O uso do orçamento público para absorver custos crescentes tem uma longa história: foi assim que os Estados Unidos reduziram os preços dos alimentos durante a Segunda Guerra Mundial e como o Mercado Comum Europeu isolou os preços internos dos alimentos durante a inflação do início dos anos 1970. O governo japonês há muito faz “pagamentos deficitários” a produtores agrícolas e importadores para pagar a diferença entre preços mais baixos ao consumidor e preços mais altos ao produtor/importação. Tais subsídios, porém, apenas estabilizam os preços no curto prazo, até que a produção se expanda para atender à demanda.
Uma opção menos onerosa administrativamente é que os governos criem “estoques reguladores” de commodities, proposta por Weber e Wasner, permitindo uma política de oferta anticíclica ao longo dos ciclos de preços.

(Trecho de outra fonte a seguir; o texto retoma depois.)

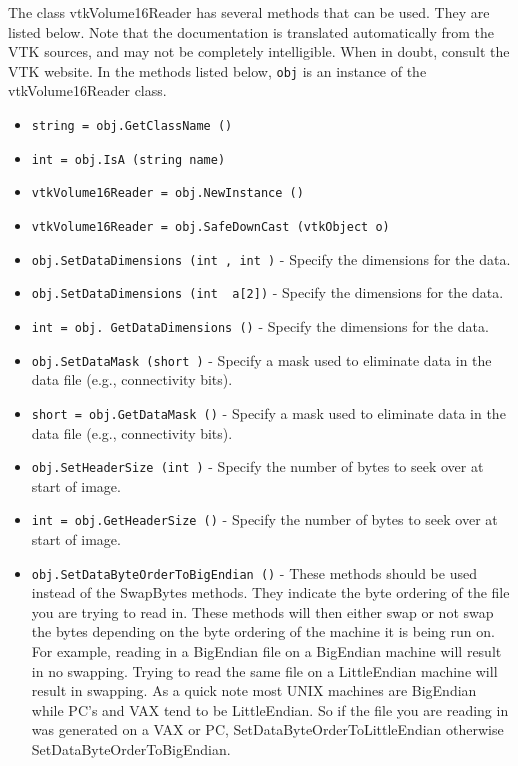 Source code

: The class vtkVolume16Reader has several methods that can be used.
  They are listed below.
Note that the documentation is translated automatically from the VTK sources,
and may not be completely intelligible.  When in doubt, consult the VTK website.
In the methods listed below, \verb|obj| is an instance of the vtkVolume16Reader class.
\begin{itemize}
\item  \verb|string = obj.GetClassName ()|

\item  \verb|int = obj.IsA (string name)|

\item  \verb|vtkVolume16Reader = obj.NewInstance ()|

\item  \verb|vtkVolume16Reader = obj.SafeDownCast (vtkObject o)|

\item  \verb|obj.SetDataDimensions (int , int )| -  Specify the dimensions for the data.

\item  \verb|obj.SetDataDimensions (int  a[2])| -  Specify the dimensions for the data.

\item  \verb|int = obj. GetDataDimensions ()| -  Specify the dimensions for the data.

\item  \verb|obj.SetDataMask (short )| -  Specify a mask used to eliminate data in the data file (e.g.,
 connectivity bits).

\item  \verb|short = obj.GetDataMask ()| -  Specify a mask used to eliminate data in the data file (e.g.,
 connectivity bits).

\item  \verb|obj.SetHeaderSize (int )| -  Specify the number of bytes to seek over at start of image.

\item  \verb|int = obj.GetHeaderSize ()| -  Specify the number of bytes to seek over at start of image.

\item  \verb|obj.SetDataByteOrderToBigEndian ()| -  These methods should be used instead of the SwapBytes methods.
 They indicate the byte ordering of the file you are trying
 to read in. These methods will then either swap or not swap
 the bytes depending on the byte ordering of the machine it is
 being run on. For example, reading in a BigEndian file on a
 BigEndian machine will result in no swapping. Trying to read
 the same file on a LittleEndian machine will result in swapping.
 As a quick note most UNIX machines are BigEndian while PC's
 and VAX tend to be LittleEndian. So if the file you are reading
 in was generated on a VAX or PC, SetDataByteOrderToLittleEndian otherwise
 SetDataByteOrderToBigEndian. 


\end{itemize}
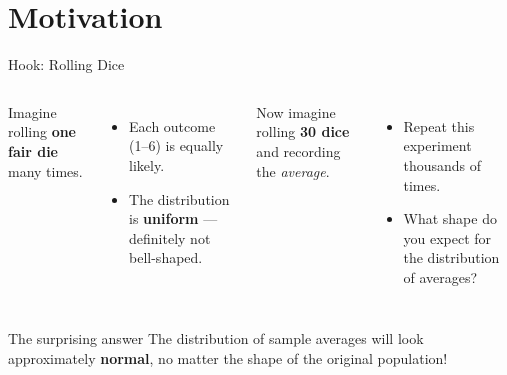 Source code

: \documentclass[aspectratio=169]{beamer}
\begin{document}
\section{Motivation}

\begin{frame}{Hook: Rolling Dice}
    \begin{columns}
        Imagine rolling \textbf{one fair die} many times.
        \begin{itemize}
            \item Each outcome (1--6) is equally likely.
            \item The distribution is \textbf{uniform} --- definitely not bell-shaped.
        \end{itemize}
        \bigskip
        Now imagine rolling \textbf{30 dice} and recording the \emph{average}.
        \begin{itemize}
            \item Repeat this experiment thousands of times.
            \item What shape do you expect for the distribution of averages?
        \end{itemize}
    \end{columns}
    \medskip
    \begin{alertblock}{The surprising answer}
        The distribution of sample averages will look approximately \textbf{normal},
        no matter the shape of the original population!
    \end{alertblock}
\end{frame}

\end{document}
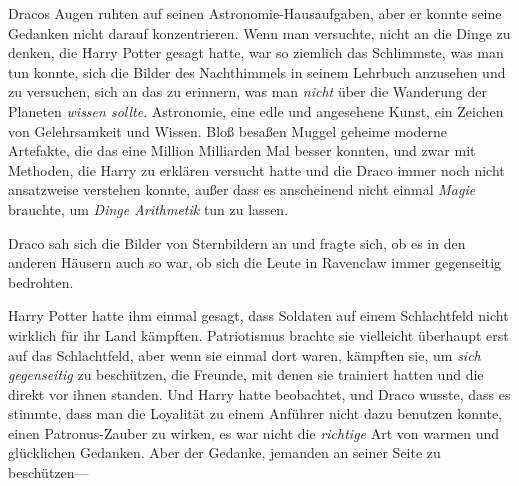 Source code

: Dracos Augen ruhten auf seinen Astronomie-Hausaufgaben, aber er konnte seine Gedanken nicht darauf konzentrieren. Wenn man versuchte, nicht an die Dinge zu denken, die Harry Potter gesagt hatte, war so ziemlich das Schlimmste, was man tun konnte, sich die Bilder des Nachthimmels in seinem Lehrbuch anzusehen und zu versuchen, sich an das zu erinnern, was man \emph{nicht} über die Wanderung der Planeten \emph{wissen sollte}. Astronomie, eine edle und angesehene Kunst, ein Zeichen von Gelehrsamkeit und Wissen. Bloß besaßen Muggel geheime moderne Artefakte, die das eine Million Milliarden Mal besser konnten, und zwar mit Methoden, die Harry zu erklären versucht hatte und die Draco immer noch nicht ansatzweise verstehen konnte, außer dass es anscheinend nicht einmal \emph{Magie} brauchte, um \emph{Dinge Arithmetik} tun zu lassen.

Draco sah sich die Bilder von Sternbildern an und fragte sich, ob es in den anderen Häusern auch so war, ob sich die Leute in Ravenclaw immer gegenseitig bedrohten.

Harry Potter hatte ihm einmal gesagt, dass Soldaten auf einem Schlachtfeld nicht wirklich für ihr Land kämpften. Patriotismus brachte sie vielleicht überhaupt erst auf das Schlachtfeld, aber wenn sie einmal dort waren, kämpften sie, um \emph{sich gegenseitig} zu beschützen, die Freunde, mit denen sie trainiert hatten und die direkt vor ihnen standen. Und Harry hatte beobachtet, und Draco wusste, dass es stimmte, dass man die Loyalität zu einem Anführer nicht dazu benutzen konnte, einen Patronus-Zauber zu wirken, es war nicht die \emph{richtige} Art von warmen und glücklichen Gedanken. Aber der Gedanke, jemanden an seiner Seite zu beschützen—


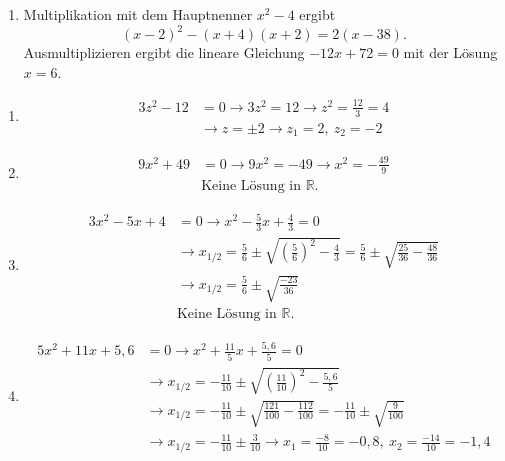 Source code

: \begin{enumerate}[label=\alph*)]
\begin{align*}
      \rightarrow (2x-1)(3x+1) &= (6x-1)(x-2)\\
      \rightarrow (2x \cdot 3x) + (2x \cdot 1) - (1 \cdot 3x) - (1 \cdot 1) &= (6x \cdot x) - (6x \cdot 2) - (1 \cdot x) + (1 \cdot 2)\\
      \rightarrow 6x^2 + 2x - 3x - 1 &= 6x^2 - 12x - x + 2\\
      \rightarrow 6x^2 - x - 1 &= 6x^2 - 13x + 2\\
      \rightarrow 6x^2 - x - 1 - 6x^2 + 13x - 2 &= 0\\
      \rightarrow 12x - 3 &= 0 \rightarrow 12x = 3 \rightarrow x = \frac{3}{12} \rightarrow x = \frac{1}{4}
    \end{align*}
  \item Multiplikation mit dem Hauptnenner $x^2 - 4$ ergibt
    \[ (x-2)^2 - (x+4)(x+2) = 2(x-38) . \]
    Ausmultiplizieren ergibt die lineare Gleichung $-12x + 72 = 0$ mit der Lösung $x = 6$.
\end{enumerate}

\begin{enumerate}[label=\alph*)]
  \item \begin{align*}
      3z^2 - 12 &= 0 \rightarrow 3z^2 = 12 \rightarrow z^2 = \frac{12}{3} = 4\\
      &\rightarrow z = \pm 2 \rightarrow z_1 = 2,\ z_2 = -2
    \end{align*}
  \item \begin{align*}
      9x^2 + 49 &= 0 \rightarrow 9x^2 = -49 \rightarrow x^2 = -\frac{49}{9}\\
      &\text{Keine Lösung in } \mathbb{R}.
    \end{align*}
  \item \begin{align*}
      3x^2 - 5x + 4 &= 0 \rightarrow x^2 - \frac{5}{3}x + \frac{4}{3} = 0\\
      &\rightarrow x_{1/2} = \frac{5}{6} \pm \sqrt{\left(\frac{5}{6}\right)^2 - \frac{4}{3}} = \frac{5}{6} \pm \sqrt{\frac{25}{36} - \frac{48}{36}}\\
      &\rightarrow x_{1/2} = \frac{5}{6} \pm \sqrt{\frac{-23}{36}}\\
      &\text{Keine Lösung in } \mathbb{R}.
    \end{align*}
  \item \begin{align*}
      5x^2 + 11x + 5{,}6 &= 0 \rightarrow x^2 + \frac{11}{5}x + \frac{5{,}6}{5} = 0\\
      &\rightarrow x_{1/2} = -\frac{11}{10} \pm \sqrt{\left(\frac{11}{10}\right)^2 - \frac{5{,}6}{5}}\\
      &\rightarrow x_{1/2} = -\frac{11}{10} \pm \sqrt{\frac{121}{100} - \frac{112}{100}} = -\frac{11}{10} \pm \sqrt{\frac{9}{100}}\\
      &\rightarrow x_{1/2} = -\frac{11}{10} \pm \frac{3}{10} \rightarrow x_1 = \frac{-8}{10} = -0{,}8,\ x_2 = \frac{-14}{10} = -1{,}4
    \end{align*}
\end{enumerate}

O governo Biden usou a Reserva Estratégica de Petróleo dessa forma, liberando mais de duzentos milhões de barris de petróleo ao longo de 2022. Durante a Guerra do Vietnã, a Casa Branca também usou estoques de defesa de aço e alumínio para reduzir os preços de mercado nessas indústrias. Uma política intencional de estoques públicos para garantir uma demanda uniforme em recessões e expandir a oferta em períodos de expansão representaria uma reforma histórica dos mercados capitalistas de commodities. Limitar a especulação financeira em commodities, como fez o governo Truman durante o Plano Marshall, também poderia amortecer os ciclos de preços.
Na ausência dessas medidas, teremos que esperar que os próprios aumentos de preços se esgotem, o que fizemos com a inflação recente. Como escreve Matt Klein: “Nunca houve necessidade de espremer inflação fora da economia. Simplesmente desapareceu.”
E enquanto esperamos que a inflação diminua, as metas de políticas progressistas podem ser suspensas. A maneira como interpretamos a inflação recente é de extrema importância para o futuro, pois manter um mercado de trabalho apertado, expandir o investimento em energias renováveis e subsidiar bens e serviços necessários, como moradia e assistência médica, continuam na agenda nacional.
Atribuir a queda da inflação ao Federal Reserve nos impede de entender o que realmente aconteceu. Também nos leva a tirar uma conclusão excessivamente pessimista: que nossa melhor resposta a desafios imprevistos é diminuir nossas ambições – sacrificando rendas crescentes e uma força de trabalho capacitada – em vez de descobrir como enfrentá-los.